Banks need to reconcile failed ATM transactions within seven working days after a customer has lodged a complaint. Else, there's a penalty of Rs 100 each day of delay.

Claiming your funds

If you or the vendor has not received money within two to seven days, depending on the transaction, you should approach the wallet service provider.

"After demonetisation, the volume of transactions has increased 10 times but the headcount has only gone up by 1.5 to 2 times. Some players might therefore take longer to resolve transaction failure queries," says Akash Gupta, vice-president (marketing), MobiKwik.

But wallet players are increasing headcount rapidly.

Before November, the MobiKwik team had 160 employees and by March-end, the count could touch 1,000.

If you don't receive a satisfactory response at first level, escalate the issue.

"Every wallet player has grievance redressal guidelines on its Web site that provides contact details of different authorities," says Vinay Kalantri, managing director, The Mobile Wallet.

The final authority for resolving problems with most is the Grievance Officer.

"If customers are not happy after escalation, they can approach the grievance cell of the RBI," says the Freecharge spokesperson.

Sony Joy, co-founder and chief executive of Chillr, says posting on the company or bank's social media pages can help in quick resolution.

"Brands are very cautious about their social image. A user should reach out to the brand through their social media handles if it is has taken more than seven days."

While seven days is the maximum it should take for you to get your money back in most cases, you should start following up with the wallet provider after 48 hours.

Transfers via net banking

When an individual transfers money from a bank account to a wallet via net banking, it happens in a two-step process.

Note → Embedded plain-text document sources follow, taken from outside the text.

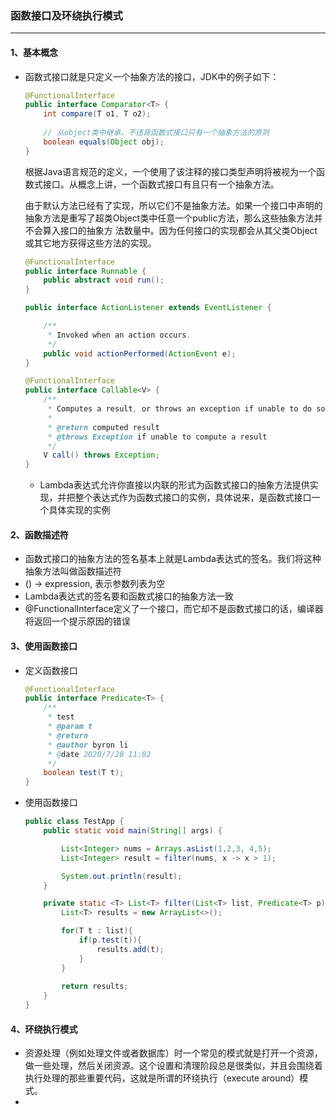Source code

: ### 函数接口及环绕执行模式

---

#### 1、基本概念

- 函数式接口就是只定义一个抽象方法的接口，JDK中的例子如下：

  ```java
  @FunctionalInterface
  public interface Comparator<T> {
      int compare(T o1, T o2);
      
      // 从object类中继承，不违背函数式接口只有一个抽象方法的原则
      boolean equals(Object obj);
  }
  ```

  根据Java语言规范的定义，一个使用了该注释的接口类型声明将被视为一个函数式接口。从概念上讲，一个函数式接口有且只有一个抽象方法。

  由于默认方法已经有了实现，所以它们不是抽象方法。如果一个接口中声明的抽象方法是重写了超类Object类中任意一个public方法，那么这些抽象方法并不会算入接口的抽象方 法数量中。因为任何接口的实现都会从其父类Object或其它地方获得这些方法的实现。

  ```java
  @FunctionalInterface
  public interface Runnable {
      public abstract void run();
  }
  ```

  ```java
  public interface ActionListener extends EventListener {
  
      /**
       * Invoked when an action occurs.
       */
      public void actionPerformed(ActionEvent e);
  }
  ```

  ```java
  @FunctionalInterface
  public interface Callable<V> {
      /**
       * Computes a result, or throws an exception if unable to do so.
       *
       * @return computed result
       * @throws Exception if unable to compute a result
       */
      V call() throws Exception;
  }
  ```

  - Lambda表达式允许你直接以内联的形式为函数式接口的抽象方法提供实现，并把整个表达式作为函数式接口的实例，具体说来，是函数式接口一个具体实现的实例

#### 2、函数描述符

- 函数式接口的抽象方法的签名基本上就是Lambda表达式的签名。我们将这种抽象方法叫做函数描述符
- () -> expression, 表示参数列表为空
- Lambda表达式的签名要和函数式接口的抽象方法一致
- @FunctionalInterface定义了一个接口，而它却不是函数式接口的话，编译器将返回一个提示原因的错误

#### 3、使用函数接口

- 定义函数接口

  ```java
  @FunctionalInterface
  public interface Predicate<T> {
      /**
       * test
       * @param t
       * @return 
       * @author byron li
       * @date 2020/7/28 11:02
       */
      boolean test(T t);
  }
  ```

- 使用函数接口

  ```java
  public class TestApp {
      public static void main(String[] args) {
  
          List<Integer> nums = Arrays.asList(1,2,3, 4,5);
          List<Integer> result = filter(nums, x -> x > 1);
  
          System.out.println(result);
      }
  
      private static <T> List<T> filter(List<T> list, Predicate<T> p){
          List<T> results = new ArrayList<>();
  
          for(T t : list){
              if(p.test(t)){
                  results.add(t);
              }
          }
          
          return results;
      }
  }
  ```

#### 4、环绕执行模式

- 资源处理（例如处理文件或者数据库）时一个常见的模式就是打开一个资源，做一些处理，然后关闭资源。这个设置和清理阶段总是很类似，并且会围绕着执行处理的那些重要代码，这就是所谓的环绕执行（execute around）模式。
-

There's a payment gateway between the two, which fetches money from the bank and forwards it to the wallet.

A transaction failure can happen after money leaves the bank account but doesn't reach the payment gateway due to bad connectivity, server problems, etc.

Payment gateway companies settle payments with banks every day. A user should get his money back in the bank account within two business days.

If not, he should start following up proactively.

If the failure happens after the payment gateway receives the money, the funds should reach the wallet within two business days.

"The individual needs to contact the wallet company to help resolve the issue," says Velayudan.

Deepak Abbot, senior vice-president at Paytm, says delays are only experienced when a customer transfers money to a bank from the wallet.

"Delays are often due to queues at the bank level to process the refund. We immediately issue a reference number to the customer, which can be quoted to the bank for faster redressal," says Abbot.

"Paytm has no control over a bank's processes. We can only guide the customers who reaout to us," adds Abbot.

Transfers via cards

The process is similar to transfers done using net banking.

But it can take as many as seven business days for the money to reach back to the user's bank account or card.

It depends on the process an individual's bank follows.

Some banks have a central pool, from which the money is transferred to the customer's account.

Some also have individual pool accounts for each branch.

In such cases, it can take longer for a person to get his money back if transactions fail.

Failure at merchant

If you pay a merchant using a wallet and the transaction is not completed, as with Kohli, the funds should be back in your wallet immediately.

A merchant only accepts payment from a wallet if it is on the same platform.

As there are no other parties involved, it should take a few seconds for the transaction to reverse.

An individual should seek the help of her/his wallet the next day in such transaction failures.

This is also applicable when you have done a booking for a bus, train or flight using a wallet, but later cancel the tickets.

Once the merchant issues a refund, it should not take more than a few minutes to reflect in the individual's wallet.

"In the digital space," says Gupta of MobiKwik, "a person needs to be cognisant and watchful, as it is a relatively new way of payments. The systems and processes of digital payments players are evolving."